Web scraping with AWS Lambda vs. Apify: what are the differences?

In the tech world, can David compete with Goliath? Let’s find out how Apify fares as an AWS Lambda alternative for web scraping.

Content

Every AWS alternative has strengths in particular fields that appeal to businesses focused on those areas. One example is Apify, an AWS alternative for a specific area of cloud computing: web scraping and browser automation.

When it comes to cloud computing software, it’s tempting to think of Amazon Web Services as untouchable. After all, AWS offers a broader range of services than any other IaaS provider (over 180 services, according to the AWS pricing page). So why look for AWS alternatives? One simple answer is there is too much on AWS to choose from. As more and more businesses move to the cloud, the sheer number of services and pricing options can be overwhelming. If you’re interested in a particular niche, it’s much easier and more cost-efficient to start with a specialized platform.

To really take advantage of the full scale of Amazon Web Services, a business might have to organize an AWS training course for its IT team or even hire consultants. Gartner, which published its Magic Quadrant for Cloud Infrastructure and Platform Services report in October 2022, not only comments on AWS’s complex pricing structure but also notes:

“AWS’ extensive portfolio of services requires expertise to implement… while it’s easy to get started, optimal use - especially keeping up with new service innovations and best practices, and managing costs - may challenge even highly agile, expert IT organizations, including AWS partners.”

More importantly, every AWS alternative has strengths in particular fields that appeal to businesses focused on those areas. One example is Apify, an AWS alternative for a specific area of cloud computing: web scraping and browser automation.

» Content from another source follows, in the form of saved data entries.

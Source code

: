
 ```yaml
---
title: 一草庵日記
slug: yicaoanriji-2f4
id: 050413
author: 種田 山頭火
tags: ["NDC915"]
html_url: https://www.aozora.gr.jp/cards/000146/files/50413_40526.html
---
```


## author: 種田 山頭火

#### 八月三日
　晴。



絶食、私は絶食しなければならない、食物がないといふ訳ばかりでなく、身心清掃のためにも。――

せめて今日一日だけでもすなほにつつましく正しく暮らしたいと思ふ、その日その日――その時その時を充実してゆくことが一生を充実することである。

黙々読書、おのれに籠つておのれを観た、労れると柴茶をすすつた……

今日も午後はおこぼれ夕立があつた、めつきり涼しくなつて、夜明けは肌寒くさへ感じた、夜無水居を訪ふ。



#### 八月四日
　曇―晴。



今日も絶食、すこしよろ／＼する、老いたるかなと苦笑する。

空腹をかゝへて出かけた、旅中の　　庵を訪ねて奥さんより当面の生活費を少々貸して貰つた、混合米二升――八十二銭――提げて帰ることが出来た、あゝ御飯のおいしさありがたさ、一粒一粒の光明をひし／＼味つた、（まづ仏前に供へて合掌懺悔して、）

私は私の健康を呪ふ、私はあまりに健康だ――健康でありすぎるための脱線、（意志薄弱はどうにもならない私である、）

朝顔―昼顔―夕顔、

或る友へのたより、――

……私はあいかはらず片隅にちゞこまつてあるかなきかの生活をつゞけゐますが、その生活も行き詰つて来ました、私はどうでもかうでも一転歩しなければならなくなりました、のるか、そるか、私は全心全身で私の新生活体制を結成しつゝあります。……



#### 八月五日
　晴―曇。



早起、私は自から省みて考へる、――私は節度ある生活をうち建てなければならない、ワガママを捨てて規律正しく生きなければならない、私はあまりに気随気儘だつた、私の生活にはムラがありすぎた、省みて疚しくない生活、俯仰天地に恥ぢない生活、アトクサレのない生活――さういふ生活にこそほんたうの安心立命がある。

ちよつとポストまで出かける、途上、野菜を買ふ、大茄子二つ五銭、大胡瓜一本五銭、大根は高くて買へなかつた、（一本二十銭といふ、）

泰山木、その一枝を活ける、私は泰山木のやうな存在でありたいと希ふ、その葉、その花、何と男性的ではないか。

So let’s find out more about one of the many Amazon Web Services that can be used for web scraping, namely AWS Lambda, and how Apify compares as a web scraping platform.

What is AWS Lambda?

Why use AWS Lambda?

AWS Lambda was spawned in 2014 from Amazon’s primary cloud computing platform, Amazon EC2, which was released in 2006 and remains one of Amazon’s most popular services. While EC2 is an Infrastructure-as-a-Service (IaaS), AWS Lambda is a Function-as-a-Service (FaaS). FaaS is a cloud-computing service that provides mechanisms to deploy, run, and execute code in response to events without the infrastructure typically required for microservices or building your service from the ground up.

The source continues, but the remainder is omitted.